Non è un caso isolato. Genova ha già respinto nel 2019 il carico della nave saudita Bahri Yanbu, sospettato di essere destinato al conflitto in Yemen. Nel 2021, in coordinamento con Livorno e Napoli, i portuali italiani hanno bloccato carichi diretti in Israele, impedendo il transito di missili ed esplosivi mentre a Gaza si contavano i morti sotto le bombe.
Anche a Livorno nel maggio 2021 l’USB ha impedito il carico sulla nave Asiatic Island, destinata ad Ashdod, dopo segnalazioni ricevute dal CALP e dall’osservatorio Weapon Watch. Ancora prima, nel maggio 2019, i portuali napoletani parteciparono al boicottaggio di carichi destinati alla guerra yemenita.
La lotta ha ormai un respiro continentale. A Barcellona il sindacato O.E.P.B. ha rifiutato di movimentare qualsiasi carico militare già dal novembre 2023. In Belgio, le sigle dei trasporti ACV Puls, BTB e BBTK hanno dichiarato la loro indisponibilità a gestire spedizioni militari per Israele.
In Svezia, tra fine 2024 e inizio 2025, lo Swedish Dockworkers Union ha promosso un boicottaggio legale dei carichi militari diretti a Israele, pagando il prezzo di licenziamenti e sanzioni. In Grecia, il sindacato ENEDEP ha bloccato carichi di 21 tonnellate di munizioni dirette a Haifa sulla nave Marla Bull della ZIM.
L’intelligence operaia
La loro azione è il frutto di un'intelligence operaia che spesso anticipa le stesse autorità: indagano, ricevono soffiate, analizzano i carichi e intervengono. L’attività dei portuali espone con brutalità il doppio standard delle democrazie occidentali sul commercio di armi.

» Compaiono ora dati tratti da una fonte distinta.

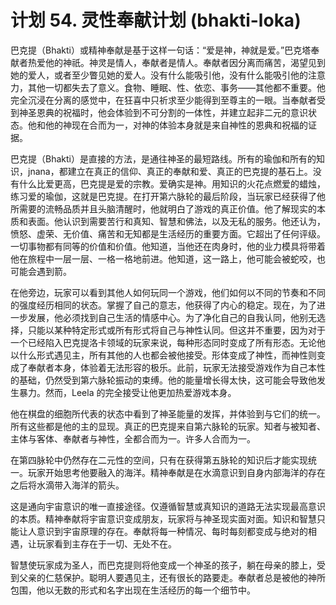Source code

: # 计划 54. 灵性奉献计划 (bhakti-loka)

巴克提（Bhakti）或精神奉献是基于这样一句话：“爱是神，神就是爱。”巴克塔奉献者热爱他的神祇。神灵是情人，奉献者是情人。奉献者因分离而痛苦，渴望见到她的爱人，或者至少瞥见她的爱人。没有什么能吸引他，没有什么能吸引他的注意力，其他一切都失去了意义。食物、睡眠、性、依恋、事务——其他都不重要。他完全沉浸在分离的感觉中，在狂喜中只祈求至少能得到至尊主的一眼。当奉献者受到神圣恩典的祝福时，他会体验到不可分割的一体性，并建立起非二元的意识状态。他和他的神现在合而为一，对神的体验本身就是来自神性的恩典和祝福的证据。

巴克提（Bhakti）是直接的方法，是通往神圣的最短路线。所有的瑜伽和所有的知识，jnana，都建立在真正的信仰、真正的奉献和爱、真正的巴克提的基石上。没有什么比爱更高，巴克提是爱的宗教。爱确实是神。用知识的火花点燃爱的蜡烛，练习爱的瑜伽，这就是巴克提。在打开第六脉轮的最后阶段，当玩家已经获得了他所需要的流畅品质并且头脑清醒时，他就明白了游戏的真正价值。他了解现实的本质和表面。他认识到需要苦行和真知、智慧和佛法，以及无私的服务。他还认为，愤怒、虚荣、无价值、痛苦和无知都是生活经历的重要方面。它超出了任何评级。一切事物都有同等的价值和价值。他知道，当他还在肉身时，他的业力模具将带着他在旅程中一层一层、一格一格地前进。他知道，这一路上，他可能会被蛇咬，也可能会遇到箭。

在他旁边，玩家可以看到其他人如何玩同一个游戏，他们如何以不同的节奏和不同的强度经历相同的状态。掌握了自己的意志，他获得了内心的稳定。现在，为了进一步发展，他必须找到自己生活的情感中心。为了净化自己的自我认同，他别无选择，只能以某种特定形式或所有形式将自己与神性认同。但这并不重要，因为对于一个已经陷入巴克提洛卡领域的玩家来说，每种形态同时变成了所有形态。无论他以什么形式遇见主，所有其他的人也都会被他接受。形体变成了神性，而神性则变成了奉献者本身，体验着无法形容的极乐。此前，玩家无法接受游戏作为自己本性的基础，仍然受到第六脉轮振动的束缚。他的能量增长得太快，这可能会导致他发生暴力。然而，Leela 的完全接受让他更加热爱游戏本身。

他在棋盘的细胞所代表的状态中看到了神圣能量的发挥，并体验到与它们的统一。所有这些都是他的主的显现。真正的巴克提来自第六脉轮的玩家。知者与被知者、主体与客体、奉献者与神性，全都合而为一。许多人合而为一。

在第四脉轮中仍然存在二元性的空间，只有在获得第五脉轮的知识后才能实现统一。玩家开始思考他要融入的海洋。精神奉献是在水滴意识到自身内部海洋的存在之后将水滴带入海洋的箭头。

这是通向宇宙意识的唯一直接途径。仅遵循智慧或真知识的道路无法实现最高意识的本质。精神奉献将宇宙意识变成朋友，玩家将与神圣现实面对面。知识和智慧只能让人意识到宇宙原理的存在。奉献将每一种情况、每时每刻都变成与绝对的相遇，让玩家看到主存在于一切、无处不在。

智慧使玩家成为圣人，而巴克提则将他变成一个神圣的孩子，躺在母亲的膝上，受到父亲的仁慈保护。聪明人要遇见主，还有很长的路要走。奉献者总是被他的神所包围，他以无数的形式和名字出现在生活经历的每一个细节中。
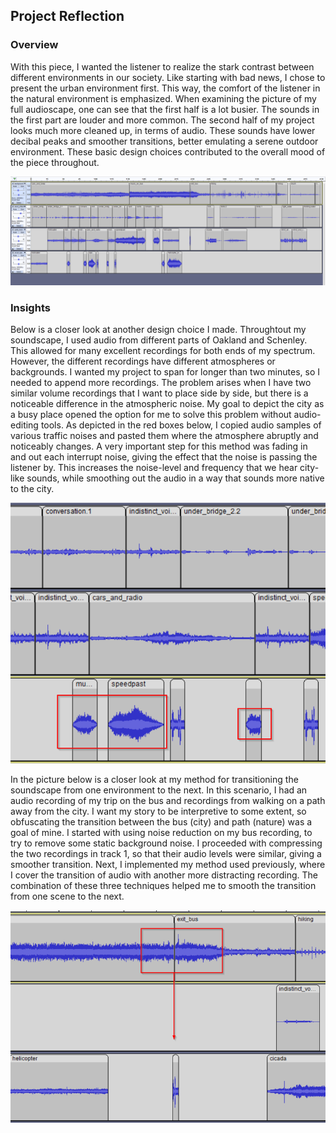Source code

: <h2>Project Reflection</h2>
<h3>Overview</h3>
<p>With this piece, I wanted the listener to realize the stark contrast between different environments in our society. Like starting with bad news, I chose to present the urban environment first. This way, the comfort of the listener in the natural environment is emphasized. When examining the picture of my full audioscape, one can see that the first half is a lot busier. The sounds in the first part are louder and more common. The second half of my project looks much more cleaned up, in terms of audio. These sounds have lower decibal peaks and smoother transitions, better emulating a serene outdoor environment. These basic design choices contributed to the overall mood of the piece throughout.</p>

<img src="project-final.png">

<h3>Insights</h3>
<p>Below is a closer look at another design choice I made. Throughtout my soundscape, I used audio from different parts of Oakland and Schenley. This allowed for many excellent recordings for both ends of my spectrum. However, the different recordings have different atmospheres or backgrounds. I wanted my project to span for longer than two minutes, so I needed to append more recordings. The problem arises when I have two similar volume recordings that I want to place side by side, but there is a noticeable difference in the atmospheric noise. My goal to depict the city as a busy place opened the option for me to solve this problem without audio-editing tools. As depicted in the red boxes below, I copied audio samples of various traffic noises and pasted them where the atmosphere abruptly and noticeably changes. A very important step for this method was fading in and out each interrupt noise, giving the effect that the noise is passing the listener by. This increases the noise-level and frequency that we hear city-like sounds, while smoothing out the audio in a way that sounds more native to the city.</p>

<img src="project-insight1.png">

<p>In the picture below is a closer look at my method for transitioning the soundscape from one environment to the next. In this scenario, I had an audio recording of my trip on the bus and recordings from walking on a path away from the city. I want my story to be interpretive to some extent, so obfuscating the transition between the bus (city) and path (nature) was a goal of mine. I started with using noise reduction on my bus recording, to try to remove some static background noise. I proceeded with compressing the two recordings in track 1, so that their audio levels were similar, giving a smoother transition. Next, I implemented my method used previously, where I cover the transition of audio with another more distracting recording. The combination of these three techniques helped me to smooth the transition from one scene to the next.</p>

<img src ="project-insight2.png">
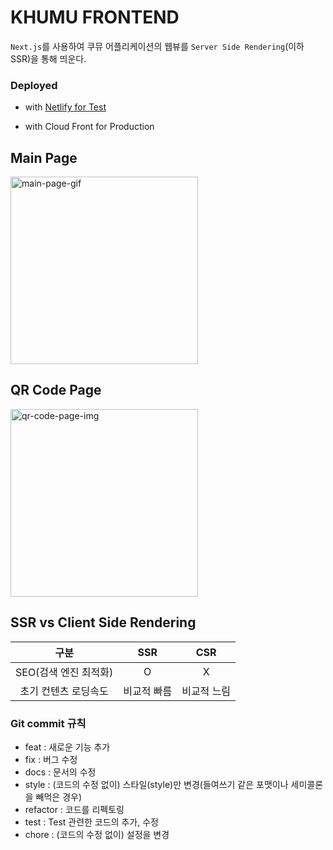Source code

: # KHUMU FRONTEND

`Next.js`를 사용하여 쿠뮤 어플리케이션의 웹뷰를 `Server Side Rendering`(이하 SSR)을 통해 띄운다.

### Deployed

- with [Netlify for Test](https://khumu-frontend.netlify.app/)

- with Cloud Front for Production

## Main Page

<img src="https://user-images.githubusercontent.com/49581472/118813183-daa3f100-b8e9-11eb-9805-5704e7cdeea2.gif" width="300px" alt="main-page-gif" >

## QR Code Page

<img src="https://user-images.githubusercontent.com/49581472/118813253-eb546700-b8e9-11eb-90d4-8a124dbfc827.png" width="300px" alt="qr-code-page-img" >

## SSR vs Client Side Rendering

|         구분          |     SSR     |     CSR     |
| :-------------------: | :---------: | :---------: |
| SEO(검색 엔진 최적화) |      O      |      X      |
| 초기 컨텐츠 로딩속도  | 비교적 빠름 | 비교적 느림 |

### Git commit 규칙

- feat : 새로운 기능 추가
- fix : 버그 수정
- docs : 문서의 수정
- style : (코드의 수정 없이) 스타일(style)만 변경(들여쓰기 같은 포맷이나 세미콜론을 빼먹은 경우)
- refactor : 코드를 리펙토링
- test : Test 관련한 코드의 추가, 수정
- chore : (코드의 수정 없이) 설정을 변경
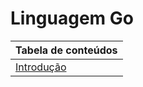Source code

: # Linguagem Go

| Tabela de conteúdos                     |
|-----------------------------------------|
| [Introdução](./Conteúdos/INTRODUÇÃO.md) |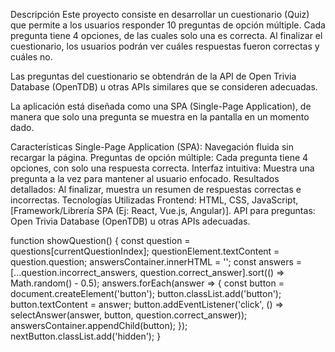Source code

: Descripción
Este proyecto consiste en desarrollar un cuestionario (Quiz) que permite a los usuarios responder 10 preguntas de opción múltiple. Cada pregunta tiene 4 opciones, de las cuales solo una es correcta. Al finalizar el cuestionario, los usuarios podrán ver cuáles respuestas fueron correctas y cuáles no.

Las preguntas del cuestionario se obtendrán de la API de Open Trivia Database (OpenTDB) u otras APIs similares que se consideren adecuadas.

La aplicación está diseñada como una SPA (Single-Page Application), de manera que solo una pregunta se muestra en la pantalla en un momento dado.

Características
Single-Page Application (SPA): Navegación fluida sin recargar la página.
Preguntas de opción múltiple: Cada pregunta tiene 4 opciones, con solo una respuesta correcta.
Interfaz intuitiva: Muestra una pregunta a la vez para mantener al usuario enfocado.
Resultados detallados: Al finalizar, muestra un resumen de respuestas correctas e incorrectas.
Tecnologías Utilizadas
Frontend: HTML, CSS, JavaScript, [Framework/Librería SPA (Ej: React, Vue.js, Angular)].
API para preguntas: Open Trivia Database (OpenTDB) u otras APIs adecuadas.


function showQuestion() {
      const question = questions[currentQuestionIndex];
      questionElement.textContent = question.question;
      answersContainer.innerHTML = '';
      const answers = [...question.incorrect_answers, question.correct_answer].sort(() => Math.random() - 0.5);
      answers.forEach(answer => {
          const button = document.createElement('button');
          button.classList.add('button');
          button.textContent = answer;
          button.addEventListener('click', () => selectAnswer(answer, button, question.correct_answer));
          answersContainer.appendChild(button);
      });
      nextButton.classList.add('hidden');
  }
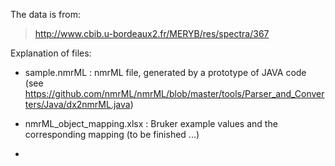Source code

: The data is from:

> http://www.cbib.u-bordeaux2.fr/MERYB/res/spectra/367 

Explanation of files:

- sample.nmrML : nmrML file, generated by a prototype of JAVA code (see https://github.com/nmrML/nmrML/blob/master/tools/Parser_and_Converters/Java/dx2nmrML.java) 

- nmrML_object_mapping.xlsx : Bruker example values and the corresponding mapping (to be finished ...)
- 
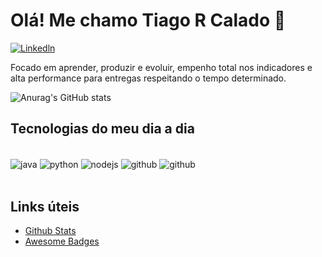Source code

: # Olá! Me chamo Tiago R Calado 👋

[![Linkedln](https://img.shields.io/badge/LinkedIn-0077B5?style=for-the-badge&logo=linkedin&logoColor=white)](https://www.linkedin.com/in/tiagorc/)

Focado em aprender, produzir e evoluir, empenho total nos indicadores e alta performance para entregas respeitando o tempo determinado.

![Anurag's GitHub stats](https://github-readme-stats.vercel.app/api?username=tiagrc&show_icons=true&theme=radical)

## Tecnologias do meu dia a dia

<div style="display: inline_block"><br/>
  <img align="center" alt="java" src="https://img.shields.io/badge/Java-ED8B00?style=for-the-badge&logo=openjdk&logoColor=white"/>
  <img align="center" alt="python" src="https://img.shields.io/badge/Python-14354C?style=for-the-badge&logo=python&logoColor=white"/>
  <img align="center" alt="nodejs" src="https://img.shields.io/badge/Node.js-43853D?style=for-the-badge&logo=node.js&logoColor=white"/>
  <img align="center" alt="github" src="https://img.shields.io/badge/MySQL-00000F?style=for-the-badge&logo=mysql&logoColor=white"/>
  <img align="center" alt="github" src="https://img.shields.io/badge/GitHub-100000?style=for-the-badge&logo=github&logoColor=white"/>
</div><br/>

## Links úteis
- [Github Stats](https://github.com/tiagrc/github-readme-stats)
- [Awesome Badges](https://dev.to/envoy_/150-badges-for-github-pnk)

I governi, mentre ratificano trattati internazionali come l’Arms Trade Treaty, consentono esportazioni verso Paesi coinvolti in conflitti o accusati di crimini di guerra. In Italia, la legge 185/90 è stata più volte minacciata di riforma per indebolire i controlli, ridurre la trasparenza parlamentare e limitare il ruolo delle ong.
La rete dei portuali europei rappresenta oggi una delle più avanzate forme di controllo democratico dal basso sui traffici bellici. E spesso spesso sono puniti proprio per questo: perché sono un fastidioso presidio di legalità.